### Brief
Repeat the listing below word for word, leaving nothing out.

:::::

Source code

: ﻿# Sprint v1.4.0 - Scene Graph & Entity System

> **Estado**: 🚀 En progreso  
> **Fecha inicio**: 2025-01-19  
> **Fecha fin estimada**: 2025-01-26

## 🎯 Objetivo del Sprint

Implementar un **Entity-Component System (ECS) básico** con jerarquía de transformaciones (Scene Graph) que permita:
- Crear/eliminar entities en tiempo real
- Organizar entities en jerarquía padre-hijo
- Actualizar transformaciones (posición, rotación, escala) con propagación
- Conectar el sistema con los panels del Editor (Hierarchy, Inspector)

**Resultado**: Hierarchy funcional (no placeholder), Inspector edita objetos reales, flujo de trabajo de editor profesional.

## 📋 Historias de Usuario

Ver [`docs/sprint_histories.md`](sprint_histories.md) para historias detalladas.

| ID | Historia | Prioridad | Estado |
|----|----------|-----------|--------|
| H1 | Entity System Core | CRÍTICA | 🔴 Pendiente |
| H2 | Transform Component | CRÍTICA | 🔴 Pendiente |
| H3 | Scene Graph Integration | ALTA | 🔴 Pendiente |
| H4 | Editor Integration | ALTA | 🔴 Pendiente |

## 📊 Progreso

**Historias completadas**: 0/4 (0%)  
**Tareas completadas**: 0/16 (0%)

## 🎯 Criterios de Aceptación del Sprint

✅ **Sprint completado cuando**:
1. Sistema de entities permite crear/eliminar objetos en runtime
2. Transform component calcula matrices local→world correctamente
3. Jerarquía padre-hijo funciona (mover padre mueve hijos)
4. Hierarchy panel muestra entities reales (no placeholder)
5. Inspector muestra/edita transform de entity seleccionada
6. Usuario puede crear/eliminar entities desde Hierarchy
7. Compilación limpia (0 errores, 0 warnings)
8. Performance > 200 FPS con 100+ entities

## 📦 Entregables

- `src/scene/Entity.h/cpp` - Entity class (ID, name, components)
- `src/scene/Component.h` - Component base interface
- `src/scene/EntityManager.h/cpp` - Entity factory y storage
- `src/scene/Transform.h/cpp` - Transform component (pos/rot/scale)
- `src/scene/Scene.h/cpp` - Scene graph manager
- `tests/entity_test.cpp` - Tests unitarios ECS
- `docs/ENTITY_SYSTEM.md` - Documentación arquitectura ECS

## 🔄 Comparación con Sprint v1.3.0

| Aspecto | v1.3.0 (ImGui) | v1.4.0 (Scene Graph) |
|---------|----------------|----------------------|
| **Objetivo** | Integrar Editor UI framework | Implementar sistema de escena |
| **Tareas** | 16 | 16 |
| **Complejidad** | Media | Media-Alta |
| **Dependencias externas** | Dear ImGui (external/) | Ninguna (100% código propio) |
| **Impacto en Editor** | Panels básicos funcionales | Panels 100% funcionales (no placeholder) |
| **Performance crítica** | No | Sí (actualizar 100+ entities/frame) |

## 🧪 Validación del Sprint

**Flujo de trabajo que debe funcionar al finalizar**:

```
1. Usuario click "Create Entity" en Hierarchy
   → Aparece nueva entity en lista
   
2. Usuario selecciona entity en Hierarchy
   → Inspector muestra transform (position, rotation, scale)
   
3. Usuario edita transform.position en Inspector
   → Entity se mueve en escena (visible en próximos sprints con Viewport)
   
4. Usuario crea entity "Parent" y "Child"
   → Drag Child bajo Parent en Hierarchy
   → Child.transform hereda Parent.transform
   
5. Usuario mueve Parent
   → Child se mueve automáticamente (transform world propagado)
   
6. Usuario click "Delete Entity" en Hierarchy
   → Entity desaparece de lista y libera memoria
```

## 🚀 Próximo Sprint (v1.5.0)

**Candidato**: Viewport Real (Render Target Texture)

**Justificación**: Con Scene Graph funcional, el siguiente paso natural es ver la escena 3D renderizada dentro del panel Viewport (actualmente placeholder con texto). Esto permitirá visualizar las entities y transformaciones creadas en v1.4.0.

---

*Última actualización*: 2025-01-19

:::::

### Solved exercise
Source code

: ﻿# Sprint v1.4.0 - Scene Graph & Entity System

> **Estado**: 🚀 En progreso  
> **Fecha inicio**: 2025-01-19  
> **Fecha fin estimada**: 2025-01-26

## 🎯 Objetivo del Sprint

Implementar un **Entity-Component System (ECS) básico** con jerarquía de transformaciones (Scene Graph) que permita:
- Crear/eliminar entities en tiempo real
- Organizar entities en jerarquía padre-hijo
- Actualizar transformaciones (posición, rotación, escala) con propagación
- Conectar el sistema con los panels del Editor (Hierarchy, Inspector)

**Resultado**: Hierarchy funcional (no placeholder), Inspector edita objetos reales, flujo de trabajo de editor profesional.

## 📋 Historias de Usuario

Ver [`docs/sprint_histories.md`](sprint_histories.md) para historias detalladas.

| ID | Historia | Prioridad | Estado |
|----|----------|-----------|--------|
| H1 | Entity System Core | CRÍTICA | 🔴 Pendiente |
| H2 | Transform Component | CRÍTICA | 🔴 Pendiente |
| H3 | Scene Graph Integration | ALTA | 🔴 Pendiente |
| H4 | Editor Integration | ALTA | 🔴 Pendiente |

## 📊 Progreso

**Historias completadas**: 0/4 (0%)  
**Tareas completadas**: 0/16 (0%)

## 🎯 Criterios de Aceptación del Sprint

✅ **Sprint completado cuando**:
1. Sistema de entities permite crear/eliminar objetos en runtime
2. Transform component calcula matrices local→world correctamente
3. Jerarquía padre-hijo funciona (mover padre mueve hijos)
4. Hierarchy panel muestra entities reales (no placeholder)
5. Inspector muestra/edita transform de entity seleccionada
6. Usuario puede crear/eliminar entities desde Hierarchy
7. Compilación limpia (0 errores, 0 warnings)
8. Performance > 200 FPS con 100+ entities

## 📦 Entregables

- `src/scene/Entity.h/cpp` - Entity class (ID, name, components)
- `src/scene/Component.h` - Component base interface
- `src/scene/EntityManager.h/cpp` - Entity factory y storage
- `src/scene/Transform.h/cpp` - Transform component (pos/rot/scale)
- `src/scene/Scene.h/cpp` - Scene graph manager
- `tests/entity_test.cpp` - Tests unitarios ECS
- `docs/ENTITY_SYSTEM.md` - Documentación arquitectura ECS

## 🔄 Comparación con Sprint v1.3.0

| Aspecto | v1.3.0 (ImGui) | v1.4.0 (Scene Graph) |
|---------|----------------|----------------------|
| **Objetivo** | Integrar Editor UI framework | Implementar sistema de escena |
| **Tareas** | 16 | 16 |
| **Complejidad** | Media | Media-Alta |
| **Dependencias externas** | Dear ImGui (external/) | Ninguna (100% código propio) |
| **Impacto en Editor** | Panels básicos funcionales | Panels 100% funcionales (no placeholder) |
| **Performance crítica** | No | Sí (actualizar 100+ entities/frame) |

## 🧪 Validación del Sprint

**Flujo de trabajo que debe funcionar al finalizar**:

```
1. Usuario click "Create Entity" en Hierarchy
   → Aparece nueva entity en lista
   
2. Usuario selecciona entity en Hierarchy
   → Inspector muestra transform (position, rotation, scale)
   
3. Usuario edita transform.position en Inspector
   → Entity se mueve en escena (visible en próximos sprints con Viewport)
   
4. Usuario crea entity "Parent" y "Child"
   → Drag Child bajo Parent en Hierarchy
   → Child.transform hereda Parent.transform
   
5. Usuario mueve Parent
   → Child se mueve automáticamente (transform world propagado)
   
6. Usuario click "Delete Entity" en Hierarchy
   → Entity desaparece de lista y libera memoria
```

## 🚀 Próximo Sprint (v1.5.0)

**Candidato**: Viewport Real (Render Target Texture)

**Justificación**: Con Scene Graph funcional, el siguiente paso natural es ver la escena 3D renderizada dentro del panel Viewport (actualmente placeholder con texto). Esto permitirá visualizar las entities y transformaciones creadas en v1.4.0.

---

*Última actualización*: 2025-01-19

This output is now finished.